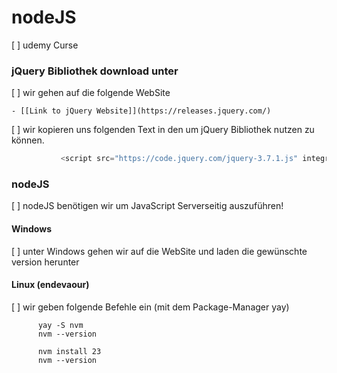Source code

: # nodeJS

 [ ] udemy Curse 
 
### jQuery Bibliothek download unter
 
 [ ] wir gehen auf die folgende WebSite
    
    - [[Link to jQuery Website]](https://releases.jquery.com/)

 [ ] wir kopieren uns folgenden Text in den <head> um jQuery Bibliothek nutzen zu können.
 
 ```js
            <script src="https://code.jquery.com/jquery-3.7.1.js" integrity="sha256-eKhayi8LEQwp4NKxN+CfCh+3qOVUtJn3QNZ0TciWLP4=" crossorigin="anonymous"></script>
 ```
 
 ### nodeJS

 [ ] nodeJS benötigen wir um JavaScript Serverseitig auszuführen!

#### Windows

[ ] unter Windows gehen wir auf die WebSite und laden die gewünschte version herunter

#### Linux (endevaour)

[ ] wir geben folgende Befehle ein (mit dem Package-Manager yay)

```bs
      yay -S nvm
      nvm --version
```

```bs
      nvm install 23 
      nvm --version
```



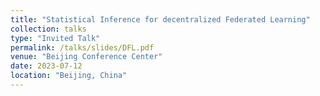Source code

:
 ```yaml
---
title: "Statistical Inference for decentralized Federated Learning"
collection: talks
type: "Invited Talk"
permalink: /talks/slides/DFL.pdf
venue: "Beijing Conference Center"
date: 2023-07-12
location: "Beijing, China"
---
```

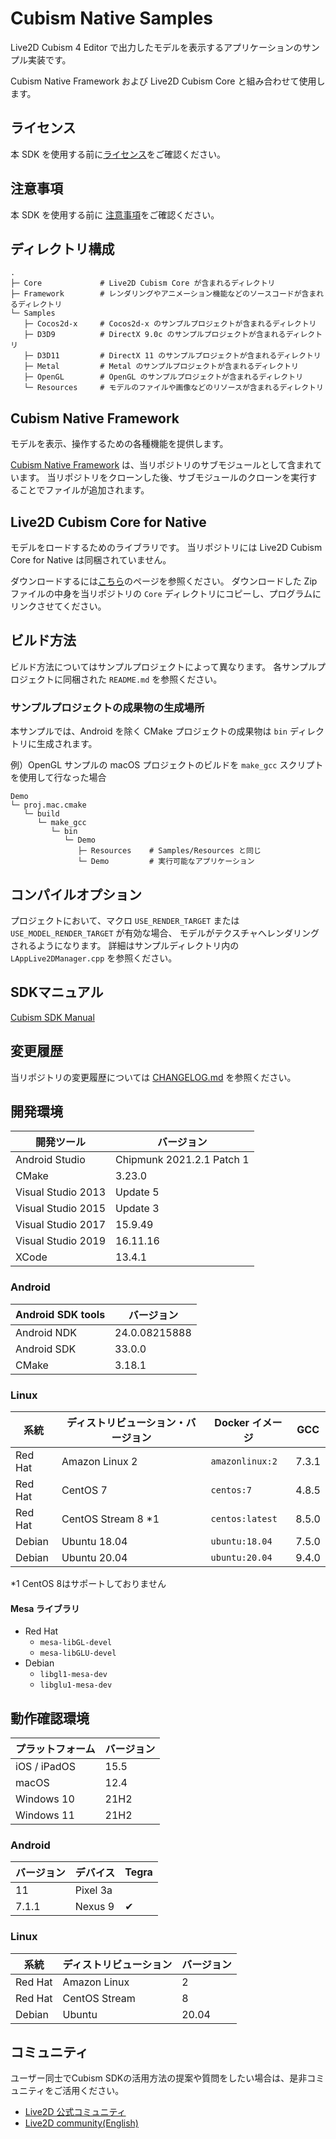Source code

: # Cubism Native Samples

Live2D Cubism 4 Editor で出力したモデルを表示するアプリケーションのサンプル実装です。

Cubism Native Framework および Live2D Cubism Core と組み合わせて使用します。


## ライセンス

本 SDK を使用する前に[ライセンス](LICENSE.md)をご確認ください。


## 注意事項

本 SDK を使用する前に [注意事項](NOTICE.md)をご確認ください。


## ディレクトリ構成

```
.
├─ Core             # Live2D Cubism Core が含まれるディレクトリ
├─ Framework        # レンダリングやアニメーション機能などのソースコードが含まれるディレクトリ
└─ Samples
   ├─ Cocos2d-x     # Cocos2d-x のサンプルプロジェクトが含まれるディレクトリ
   ├─ D3D9          # DirectX 9.0c のサンプルプロジェクトが含まれるディレクトリ
   ├─ D3D11         # DirectX 11 のサンプルプロジェクトが含まれるディレクトリ
   ├─ Metal         # Metal のサンプルプロジェクトが含まれるディレクトリ
   ├─ OpenGL        # OpenGL のサンプルプロジェクトが含まれるディレクトリ
   └─ Resources     # モデルのファイルや画像などのリソースが含まれるディレクトリ
```


## Cubism Native Framework

モデルを表示、操作するための各種機能を提供します。

[Cubism Native Framework] は、当リポジトリのサブモジュールとして含まれています。
当リポジトリをクローンした後、サブモジュールのクローンを実行することでファイルが追加されます。

[Cubism Native Framework]: (https://github.com/Live2D/CubismNativeFramework)


## Live2D Cubism Core for Native

モデルをロードするためのライブラリです。
当リポジトリには Live2D Cubism Core for Native は同梱されていません。

ダウンロードするには[こちら](https://www.live2d.com/download/cubism-sdk/download-native/)のページを参照ください。
ダウンロードした Zip ファイルの中身を当リポジトリの `Core` ディレクトリにコピーし、プログラムにリンクさせてください。


## ビルド方法

ビルド方法についてはサンプルプロジェクトによって異なります。
各サンプルプロジェクトに同梱された `README.md` を参照ください。

### サンプルプロジェクトの成果物の生成場所

本サンプルでは、Android を除く CMake プロジェクトの成果物は `bin` ディレクトリに生成されます。

例）OpenGL サンプルの macOS プロジェクトのビルドを `make_gcc` スクリプトを使用して行なった場合
```
Demo
└─ proj.mac.cmake
   └─ build
      └─ make_gcc
         └─ bin
            └─ Demo
               ├─ Resources    # Samples/Resources と同じ
               └─ Demo         # 実行可能なアプリケーション
```


## コンパイルオプション

プロジェクトにおいて、マクロ `USE_RENDER_TARGET` または `USE_MODEL_RENDER_TARGET` が有効な場合、
モデルがテクスチャへレンダリングされるようになります。
詳細はサンプルディレクトリ内の `LAppLive2DManager.cpp` を参照ください。


## SDKマニュアル

[Cubism SDK Manual](https://docs.live2d.com/cubism-sdk-manual/top/)


## 変更履歴

当リポジトリの変更履歴については [CHANGELOG.md](CHANGELOG.md) を参照ください。


## 開発環境

| 開発ツール | バージョン |
| --- | --- |
| Android Studio | Chipmunk 2021.2.1 Patch 1 |
| CMake | 3.23.0 |
| Visual Studio 2013 | Update 5 |
| Visual Studio 2015 | Update 3 |
| Visual Studio 2017 | 15.9.49 |
| Visual Studio 2019 | 16.11.16 |
| XCode | 13.4.1 |

### Android

| Android SDK tools | バージョン |
| --- | --- |
| Android NDK | 24.0.08215888 |
| Android SDK | 33.0.0 |
| CMake | 3.18.1 |

### Linux

| 系統 | ディストリビューション・バージョン | Docker イメージ | GCC |
| --- | --- | --- | --- |
| Red Hat | Amazon Linux 2 |  `amazonlinux:2` | 7.3.1 |
| Red Hat | CentOS 7 | `centos:7` | 4.8.5 |
| Red Hat | CentOS Stream 8 *1 | `centos:latest` | 8.5.0 |
| Debian | Ubuntu 18.04 | `ubuntu:18.04` | 7.5.0 |
| Debian | Ubuntu 20.04 | `ubuntu:20.04` | 9.4.0 |

*1 CentOS 8はサポートしておりません

#### Mesa ライブラリ

* Red Hat
  * `mesa-libGL-devel`
  * `mesa-libGLU-devel`
* Debian
  * `libgl1-mesa-dev`
  * `libglu1-mesa-dev`


## 動作確認環境

| プラットフォーム | バージョン |
| --- | --- |
| iOS / iPadOS | 15.5 |
| macOS | 12.4 |
| Windows 10 | 21H2 |
| Windows 11 | 21H2 |

### Android

| バージョン | デバイス | Tegra |
| --- | --- | --- |
| 11 | Pixel 3a | |
| 7.1.1 | Nexus 9 | ✔︎ |

### Linux

| 系統 | ディストリビューション | バージョン |
| --- | --- | --- |
| Red Hat | Amazon Linux | 2 |
| Red Hat | CentOS Stream | 8 |
| Debian | Ubuntu | 20.04 |


## コミュニティ

ユーザー同士でCubism SDKの活用方法の提案や質問をしたい場合は、是非コミュニティをご活用ください。

- [Live2D 公式コミュニティ](https://creatorsforum.live2d.com/)
- [Live2D community(English)](https://community.live2d.com/)
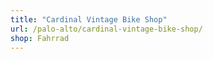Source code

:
 ```yaml
---
title: "Cardinal Vintage Bike Shop"
url: /palo-alto/cardinal-vintage-bike-shop/
shop: Fahrrad
---
```

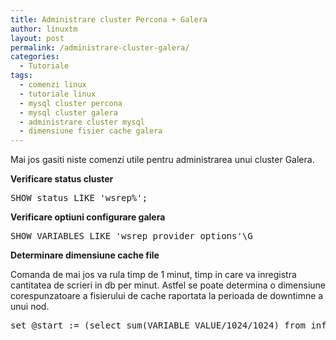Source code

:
```yaml
---
title: Administrare cluster Percona + Galera
author: linuxtm
layout: post
permalink: /administrare-cluster-galera/
categories:
  - Tutoriale
tags:
  - comenzi linux
  - tutoriale linux
  - mysql cluster percona
  - mysql cluster galera
  - administrare cluster mysql
  - dimensiune fisier cache galera
---
```


Mai jos gasiti niste comenzi utile pentru administrarea unui cluster Galera.

**Verificare status cluster**
<pre>SHOW status LIKE 'wsrep%';</pre>

**Verificare optiuni configurare galera**
<pre>SHOW VARIABLES LIKE 'wsrep_provider_options'\G</pre>

**Determinare dimensiune cache file**

Comanda de mai jos va rula timp de 1 minut, timp in care va inregistra cantitatea de scrieri in db per minut. Astfel se poate determina o dimensiune corespunzatoare a fisierului de cache raportata la perioada de downtimne a unui nod.
<pre>
set @start := (select sum(VARIABLE_VALUE/1024/1024) from information_schema.global_status where VARIABLE_NAME like 'WSREP%bytes'); do sleep(60); set @end := (select sum(VARIABLE_VALUE/1024/1024) from information_schema.global_status where VARIABLE_NAME like 'WSREP%bytes'); set @gcache := (select SUBSTRING_INDEX(SUBSTRING_INDEX(@@GLOBAL.wsrep_provider_options,'gcache.size = ',-1), 'M', 1)); select round((@end - @start),2) as `MB/min`, round((@end - @start),2) * 60 as `MB/hour`, @gcache as `gcache Size(MB)`, round(@gcache/round((@end - @start),2),2) as `Time to full(minutes)`;
</pre>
------------------------------------------------------------------------
#### Task objective:
For this exercise, repeat exactly the lines of the data above from the one with "tools | バージョン |" down to the one with "macOS | 12.4 |", both end lines included.

#### Worked solution:
| Android SDK tools | バージョン |
| --- | --- |
| Android NDK | 24.0.08215888 |
| Android SDK | 33.0.0 |
| CMake | 3.18.1 |

### Linux

| 系統 | ディストリビューション・バージョン | Docker イメージ | GCC |
| --- | --- | --- | --- |
| Red Hat | Amazon Linux 2 |  `amazonlinux:2` | 7.3.1 |
| Red Hat | CentOS 7 | `centos:7` | 4.8.5 |
| Red Hat | CentOS Stream 8 *1 | `centos:latest` | 8.5.0 |
| Debian | Ubuntu 18.04 | `ubuntu:18.04` | 7.5.0 |
| Debian | Ubuntu 20.04 | `ubuntu:20.04` | 9.4.0 |

*1 CentOS 8はサポートしておりません

#### Mesa ライブラリ

* Red Hat
  * `mesa-libGL-devel`
  * `mesa-libGLU-devel`
* Debian
  * `libgl1-mesa-dev`
  * `libglu1-mesa-dev`


## 動作確認環境

| プラットフォーム | バージョン |
| --- | --- |
| iOS / iPadOS | 15.5 |
| macOS | 12.4 |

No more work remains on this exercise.